Output the lines of the records below exactly, beginning at their first line and ending at the line with "EXTENSION\]"; include no pictures.

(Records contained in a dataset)
*****

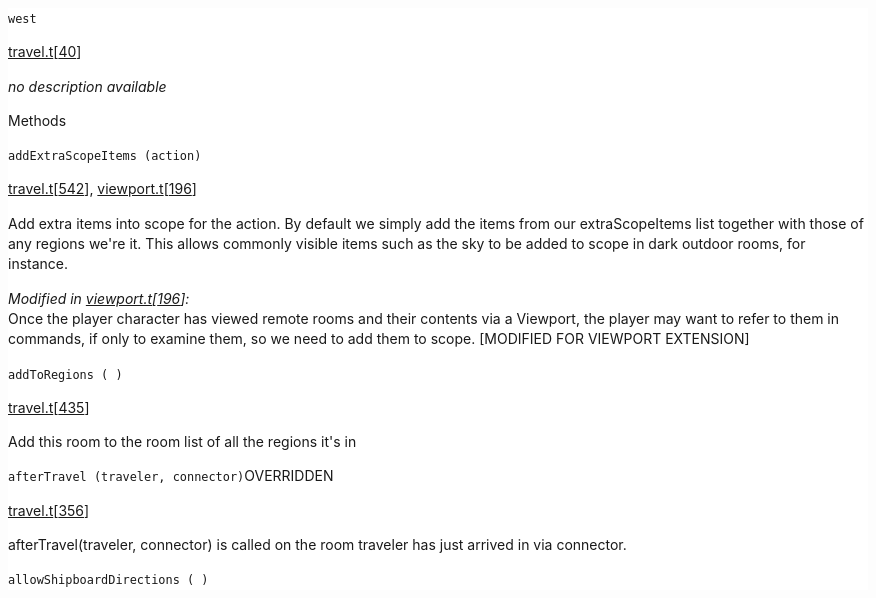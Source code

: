 `west`

[travel.t](../file/travel.t.html)\[[40](../source/travel.t.html#40)\]



*no description available*



<span id="_Methods_"></span>



<span class="hdln">Methods</span>  



<span id="addExtraScopeItems"></span>

`addExtraScopeItems (action)`

[travel.t](../file/travel.t.html)\[[542](../source/travel.t.html#542)\],
[viewport.t](../file/viewport.t.html)\[[196](../source/viewport.t.html#196)\]



Add extra items into scope for the action. By default we simply add the
items from our extraScopeItems list together with those of any regions
we're it. This allows commonly visible items such as the sky to be added
to scope in dark outdoor rooms, for instance.

*Modified in
[viewport.t](../file/viewport.t.html)\[[196](../source/viewport.t.html#196)\]:*  
Once the player character has viewed remote rooms and their contents via
a Viewport, the player may want to refer to them in commands, if only to
examine them, so we need to add them to scope. \[MODIFIED FOR VIEWPORT
EXTENSION\]



<span id="addToRegions"></span>

`addToRegions ( )`

[travel.t](../file/travel.t.html)\[[435](../source/travel.t.html#435)\]



Add this room to the room list of all the regions it's in



<span id="afterTravel"></span>

`afterTravel (traveler, connector)`<span class="rem">OVERRIDDEN</span>

[travel.t](../file/travel.t.html)\[[356](../source/travel.t.html#356)\]



afterTravel(traveler, connector) is called on the room traveler has just
arrived in via connector.



<span id="allowShipboardDirections"></span>

`allowShipboardDirections ( )`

*****

▶ _Expected output_
Source code

: `west`

[travel.t](../file/travel.t.html)\[[40](../source/travel.t.html#40)\]



*no description available*



<span id="_Methods_"></span>



<span class="hdln">Methods</span>  



<span id="addExtraScopeItems"></span>

`addExtraScopeItems (action)`

[travel.t](../file/travel.t.html)\[[542](../source/travel.t.html#542)\],
[viewport.t](../file/viewport.t.html)\[[196](../source/viewport.t.html#196)\]



Add extra items into scope for the action. By default we simply add the
items from our extraScopeItems list together with those of any regions
we're it. This allows commonly visible items such as the sky to be added
to scope in dark outdoor rooms, for instance.

*Modified in
[viewport.t](../file/viewport.t.html)\[[196](../source/viewport.t.html#196)\]:*  
Once the player character has viewed remote rooms and their contents via
a Viewport, the player may want to refer to them in commands, if only to
examine them, so we need to add them to scope. \[MODIFIED FOR VIEWPORT
EXTENSION\]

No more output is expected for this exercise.